As informações vão-se acumulando numa ordenação curiosa porque originada da própria leitura. Diferente do raciocínio tradicional de romance de detetive, onde parece sempre haver uma inteligência por trás da autoria que desafia a perspicácia do leitor. Nesse tipo de romance policial, quando o autor é um Dashiel Hammet ou Agatha Christie, o jogo detetivesco é realmente um exercício de lógica, misturado a um pouco de malandragem.
Haverá sempre alguma informação de que o leitor não dispõe ou que está evidente demais para ser verdade. Estes são os bons. Os maus são os que funcionam como palavras cruzadas. Servem para exercitar a memória e evocam um repertório codificável. Nada contra as palavras cruzadas, recomendáveis, como o Ginko Biloba. Mas não é isso que interessa hoje aos jovens. Por isso também não não leitores de policiais.

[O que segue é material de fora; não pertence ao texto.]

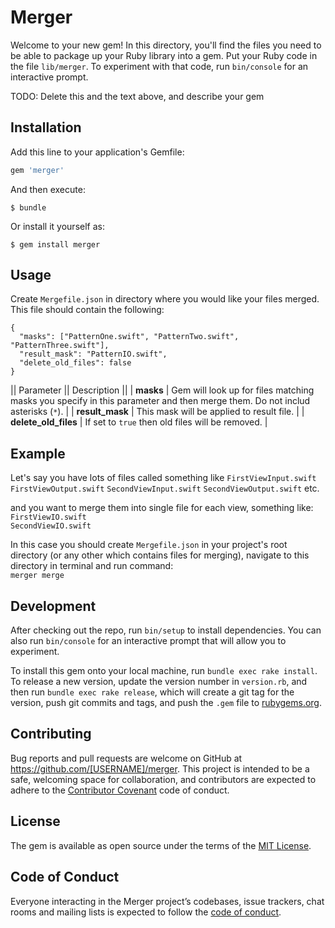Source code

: # Merger

Welcome to your new gem! In this directory, you'll find the files you need to be able to package up your Ruby library into a gem. Put your Ruby code in the file `lib/merger`. To experiment with that code, run `bin/console` for an interactive prompt.

TODO: Delete this and the text above, and describe your gem

## Installation

Add this line to your application's Gemfile:

```ruby
gem 'merger'
```

And then execute:

    $ bundle

Or install it yourself as:

    $ gem install merger

## Usage

Create `Mergefile.json` in directory where you would like your files merged. This file should contain the following:
```
{
  "masks": ["PatternOne.swift", "PatternTwo.swift", "PatternThree.swift"],
  "result_mask": "PatternIO.swift",
  "delete_old_files": false
}
```

|| Parameter || Description ||
| **masks** | Gem will look up for files matching masks you specify in this parameter and then merge them. Do not includ asterisks (`*`). |
| **result_mask** | This mask will be applied to result file. |
| **delete_old_files** | If set to `true` then old files will be removed. |

## Example

Let's say you have lots of files called something like
`FirstViewInput.swift`  
`FirstViewOutput.swift`
`SecondViewInput.swift`
`SecondViewOutput.swift`
etc.

and you want to merge them into single file for each view, something like:
`FirstViewIO.swift`  
`SecondViewIO.swift`

In this case you should create `Mergefile.json` in your project's root directory (or any other which contains files for merging), navigate to this directory in terminal and run command:  
`merger merge`


## Development

After checking out the repo, run `bin/setup` to install dependencies. You can also run `bin/console` for an interactive prompt that will allow you to experiment.

To install this gem onto your local machine, run `bundle exec rake install`. To release a new version, update the version number in `version.rb`, and then run `bundle exec rake release`, which will create a git tag for the version, push git commits and tags, and push the `.gem` file to [rubygems.org](https://rubygems.org).

## Contributing

Bug reports and pull requests are welcome on GitHub at https://github.com/[USERNAME]/merger. This project is intended to be a safe, welcoming space for collaboration, and contributors are expected to adhere to the [Contributor Covenant](http://contributor-covenant.org) code of conduct.

## License

The gem is available as open source under the terms of the [MIT License](https://opensource.org/licenses/MIT).

## Code of Conduct

Everyone interacting in the Merger project’s codebases, issue trackers, chat rooms and mailing lists is expected to follow the [code of conduct](https://github.com/[USERNAME]/merger/blob/master/CODE_OF_CONDUCT.md).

É ainda Montalbán quem chama a atenção para o fato de que numa sociedade carregada de tensões, de relação entre política e crime, de dupla moral, inventar e reinventar a realidade através de uma literatura do crime não é, forçosamente, afastar-se do rigor literário.
O jogo que Flávio Carneiro propõe lida com todos estes ingredientes, como o Banco Imobiliário lidava com dinheiro na época em que exitia dinheiro de verdade. Ninguém deixou de ler só poquer disputou partidas intermináveis do jogo, nem ninguém virou bandido porque jogou WAR, capaz de manter aborrecentes quietos por horas a fio. É este encaixe de peças, às vezes de forma mesmo pouco lógica, que pode, de saída, interessar a um dos ex-leitores que têm me preocupado.

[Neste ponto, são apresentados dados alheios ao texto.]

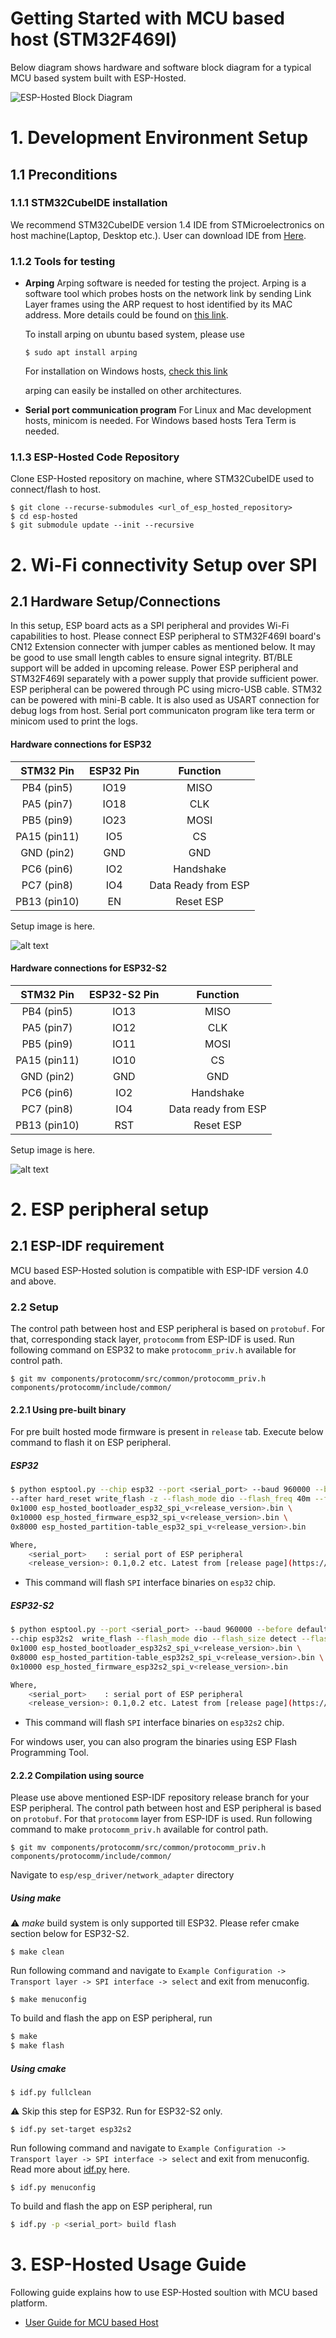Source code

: # Getting Started with MCU based host (STM32F469I)
Below diagram shows hardware and software block diagram for a typical MCU based system built with ESP-Hosted.

![ESP-Hosted Block Diagram](./MCU_based_design.png)

# 1. Development Environment Setup

## 1.1 Preconditions

### 1.1.1 STM32CubeIDE installation

We recommend STM32CubeIDE version 1.4 IDE from STMicroelectronics on host machine(Laptop, Desktop etc.). User can download IDE from [Here](https://www.st.com/en/development-tools/stm32cubeide.html#get-software).

### 1.1.2 Tools for testing
* **Arping**
	Arping software is needed for testing the project.
	Arping is a software tool which probes hosts on the network link by sending Link Layer frames using the ARP request to host identified by its MAC address. More details could be found on [this link](https://devconnected.com/arping-command-on-linux-explained/).

	To install arping on ubuntu based system, please use
	```
	$ sudo apt install arping
	```
	For installation on Windows hosts, [check this link](https://elifulkerson.com/projects/arp-ping.php)

	arping can easily be installed on other architectures.

* **Serial port communication program**
	For Linux and Mac development hosts, minicom is needed. For Windows based hosts Tera Term is needed.

### 1.1.3 ESP-Hosted Code Repository
Clone ESP-Hosted repository on machine, where STM32CubeIDE used to connect/flash to host.
```
$ git clone --recurse-submodules <url_of_esp_hosted_repository>
$ cd esp-hosted
$ git submodule update --init --recursive
```

# 2. Wi-Fi connectivity Setup over SPI
## 2.1 Hardware Setup/Connections
In this setup, ESP board acts as a SPI peripheral and provides Wi-Fi capabilities to host. Please connect ESP peripheral to STM32F469I board's CN12 Extension connecter with jumper cables as mentioned below. It may be good to use small length cables to ensure signal integrity.
BT/BLE support will be added in upcoming release.
Power ESP peripheral and STM32F469I separately with a power supply that provide sufficient power. ESP peripheral can be powered through PC using micro-USB cable. STM32 can be powered with mini-B cable. It is also used as USART connection for debug logs from host. Serial port communicaton program like tera term or minicom used to print the logs.


#### Hardware connections for ESP32
| STM32 Pin | ESP32 Pin | Function |
|:----------:|:---------:|:--------:|
| PB4 (pin5) | IO19 | MISO |
| PA5 (pin7) | IO18 | CLK  |
| PB5 (pin9) | IO23 | MOSI |
| PA15 (pin11) | IO5 | CS |
| GND (pin2) | GND | GND |
| PC6 (pin6) | IO2 | Handshake |
| PC7 (pin8) | IO4 | Data Ready from ESP |
| PB13 (pin10) | EN | Reset ESP |

Setup image is here.

![alt text](stm32_esp_setup.jpg "setup of STM32F469I as host and ESP32 as peripheral")

#### Hardware connections for ESP32-S2
| STM32 Pin | ESP32-S2 Pin | Function |
|:---------:|:-----------:|:--------:|
| PB4  (pin5) | IO13 | MISO |
| PA5  (pin7) | IO12 | CLK |
| PB5  (pin9) | IO11 | MOSI |
| PA15 (pin11)| IO10 | CS |
| GND  (pin2) | GND | GND |
| PC6  (pin6) | IO2 | Handshake |
| PC7  (pin8) | IO4 | Data ready from ESP |
| PB13  (pin10) | RST | Reset ESP |

Setup image is here.

![alt text](stm_esp32_s2_setup.jpg "Setup of STM32F469I as host and ESP32-S2 as peripheral")

# 2. ESP peripheral setup
## 2.1 ESP-IDF requirement
MCU based ESP-Hosted solution is compatible with ESP-IDF version 4.0 and above.

### 2.2 Setup
The control path between host and ESP peripheral is based on `protobuf`. For that, corresponding stack layer, `protocomm` from ESP-IDF is used. Run following command on ESP32 to make `protocomm_priv.h` available for control path.
```
$ git mv components/protocomm/src/common/protocomm_priv.h components/protocomm/include/common/
```

#### 2.2.1 Using pre-built binary
For pre built hosted mode firmware is present in `release` tab. Execute below command to flash it on ESP peripheral.
##### ESP32
```sh
$ python esptool.py --chip esp32 --port <serial_port> --baud 960000 --before default_reset \
--after hard_reset write_flash -z --flash_mode dio --flash_freq 40m --flash_size detect \
0x1000 esp_hosted_bootloader_esp32_spi_v<release_version>.bin \
0x10000 esp_hosted_firmware_esp32_spi_v<release_version>.bin \
0x8000 esp_hosted_partition-table_esp32_spi_v<release_version>.bin

Where,
	<serial_port>    : serial port of ESP peripheral
	<release_version>: 0.1,0.2 etc. Latest from [release page](https://github.com/espressif/esp-hosted/releases)
```
* This command will flash `SPI` interface binaries on `esp32` chip.

##### ESP32-S2
```sh
$ python esptool.py --port <serial_port> --baud 960000 --before default_reset --after hard_reset \
--chip esp32s2  write_flash --flash_mode dio --flash_size detect --flash_freq 80m \
0x1000 esp_hosted_bootloader_esp32s2_spi_v<release_version>.bin \
0x8000 esp_hosted_partition-table_esp32s2_spi_v<release_version>.bin \
0x10000 esp_hosted_firmware_esp32s2_spi_v<release_version>.bin

Where,
	<serial_port>    : serial port of ESP peripheral
	<release_version>: 0.1,0.2 etc. Latest from [release page](https://github.com/espressif/esp-hosted/releases)
```
* This command will flash `SPI` interface binaries on `esp32s2` chip.

For windows user, you can also program the binaries using ESP Flash Programming Tool.

#### 2.2.2 Compilation using source
Please use above mentioned ESP-IDF repository release branch for your ESP peripheral.
The control path between host and ESP peripheral is based on `protobuf`. For that `protocomm` layer from ESP-IDF is used. Run following command to make `protocomm_priv.h` available for control path.
```
$ git mv components/protocomm/src/common/protocomm_priv.h components/protocomm/include/common/
```

Navigate to `esp/esp_driver/network_adapter` directory
##### Using make

:warning: *make* build system is only supported till ESP32. Please refer cmake section below for ESP32-S2.

```
$ make clean
```

Run following command and navigate to `Example Configuration ->  Transport layer -> SPI interface -> select` and exit from menuconfig.
```
$ make menuconfig
```

To build and flash the app on ESP peripheral, run

```sh
$ make
$ make flash
```
##### Using cmake

```
$ idf.py fullclean
```
:warning: Skip this step for ESP32. Run for ESP32-S2 only.
```
$ idf.py set-target esp32s2
```

Run following command and navigate to `Example Configuration -> Transport layer -> SPI interface -> select` and exit from menuconfig. Read more about [idf.py](https://docs.espressif.com/projects/esp-idf/en/latest/esp32s2/api-guides/build-system.html#using-the-build-system) here.
```
$ idf.py menuconfig
```

To build and flash the app on ESP peripheral, run

```sh
$ idf.py -p <serial_port> build flash
```

# 3. ESP-Hosted Usage Guide
Following guide explains how to use ESP-Hosted soultion with MCU based platform.
* [User Guide for MCU based Host](./Getting_started.md)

Outra atração, talvez ainda curiosa, é a juventude do narrador-detetive. André tenta sobreviver, atracado aos livros, à súbita necessidade de ser adulto após a morte dos pais e ao controle do irmão-mais-velho-protetor-bem-sucedido. Vira detetive por preguiça e desinteresse pela sociedade à sua volta. Sem maiores revoltas, mas suficientemente anarquista para atrair o jovem leitor.
Entre disputas meio machistas sobre futebol, vários chopes pelos bairros da cidade em companhia do excelente personagem que é o Gordo (trabalha numa livraria mas não aborrece ninguém com lições de literatura) e submetido ao domínio escravista do tesão a que não se consegue escapar antes de se completar 20 e poucos anos, nosso jovem vai se metendo em confusão atrás de confusão. Afinal, no mundo dos estabelecidos na vida ninguém presta e não se pode mesmo confiar em alguém com mais de 30 anos.

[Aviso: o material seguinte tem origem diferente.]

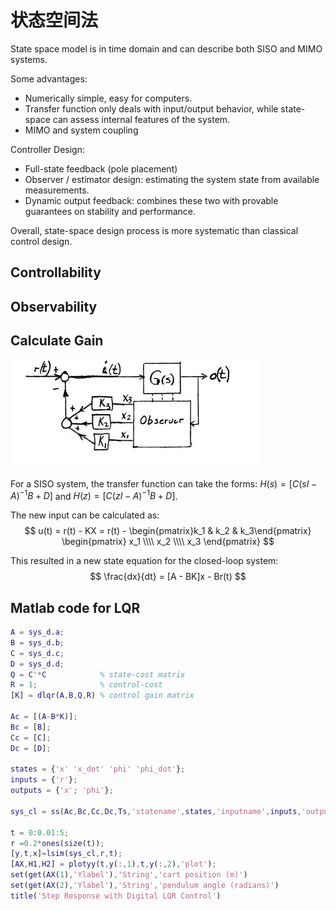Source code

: # 状态空间法


State space model is in time domain and can describe both SISO and MIMO systems.

Some advantages:

- Numerically simple, easy for computers.
- Transfer function only deals with input/output behavior, while state-space can assess internal features of the system.
- MIMO and system coupling

Controller Design:

- Full-state feedback (pole placement)
- Observer / estimator design: estimating the system state from available measurements.
- Dynamic output feedback: combines these two with provable guarantees on stability and performance.

Overall, state-space design process is more systematic than classical control design.


## Controllability



## Observability



## Calculate Gain
![](assets/markdown-img-paste-20170412215404210.png)

For a SISO system, the transfer function can take the forms: $H(s) = [C(sI-A)^{-1}B + D]$ and $H(z) = [C(zI-A)^{-1}B + D]$.

The new input can be calculated as:
$$
u(t) = r(t) - KX = r(t) - \begin{pmatrix}k_1 & k_2 & k_3\end{pmatrix}
\begin{pmatrix} x_1 \\\\ x_2 \\\\ x_3 \end{pmatrix}
$$

This resulted in a new state equation for the closed-loop system:
$$
\frac{dx}{dt} = [A - BK]x - Br(t)
$$



## Matlab code for LQR

```matlab
A = sys_d.a;
B = sys_d.b;
C = sys_d.c;
D = sys_d.d;
Q = C'*C            % state-cost matrix
R = 1;              % control-cost
[K] = dlqr(A,B,Q,R) % control gain matrix

Ac = [(A-B*K)];
Bc = [B];
Cc = [C];
Dc = [D];

states = {'x' 'x_dot' 'phi' 'phi_dot'};
inputs = {'r'};
outputs = {'x'; 'phi'};

sys_cl = ss(Ac,Bc,Cc,Dc,Ts,'statename',states,'inputname',inputs,'outputname',outputs);

t = 0:0.01:5;
r =0.2*ones(size(t));
[y,t,x]=lsim(sys_cl,r,t);
[AX,H1,H2] = plotyy(t,y(:,1),t,y(:,2),'plot');
set(get(AX(1),'Ylabel'),'String','cart position (m)')
set(get(AX(2),'Ylabel'),'String','pendulum angle (radians)')
title('Step Response with Digital LQR Control')
```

O jovem, a quem é atribuída a tarefa de salvar um garoto que fora, talvez, seqüestrado, vomita na pia, sonha com a vizinha, gosta de pizza com Coca-Cola e bebe água no gargalo da garrafa da geladeira. "Fui até o quarto, vesti um moletom velho, calcei meias. Eu gostava de andar de meias, sem sapato, dentro de casa. Dava uma sensação boa, meio abandono e aconchego ao mesmo tempo."
São essas fascinantes "atitudes" que confortam aqueles que ainda não chegaram à fase da vida em que se percebe que alguém vai precisar lavar aquelas malditas meias, a garrafa babada ou o banheiro vomitado.
É a simpática juventude do narrador, que passa por mulheres mais sedutoras que a Mulher-Gato e acaba nos braços de uma garota meio hippie de 15 anos e olhos azuis, que torna o detetive por correspondência um condutor de jogos e, ao mesmo tempo, personagem capaz de produzir a indispensável identificação que não há de ser o Conselheiro Aires que vai despertar num jovem. Isso tudo não vai tirar ninguém da leitura de Borges, Paul Auster, Machado de Assis, como Rubem Fonseca não tirou. Mas pode, quem sabe, levar alguns jovens até lá.
Um jogo complicado e trabalhoso, em ritmo de videogame e atravessado pelo humor talvez seja capaz de convencer jovens de que a felicidade pode estar no caminhar pelas ruas ao lado de uma jovem flautista e não em um avião a caminho de Miami, com dólares na carteira.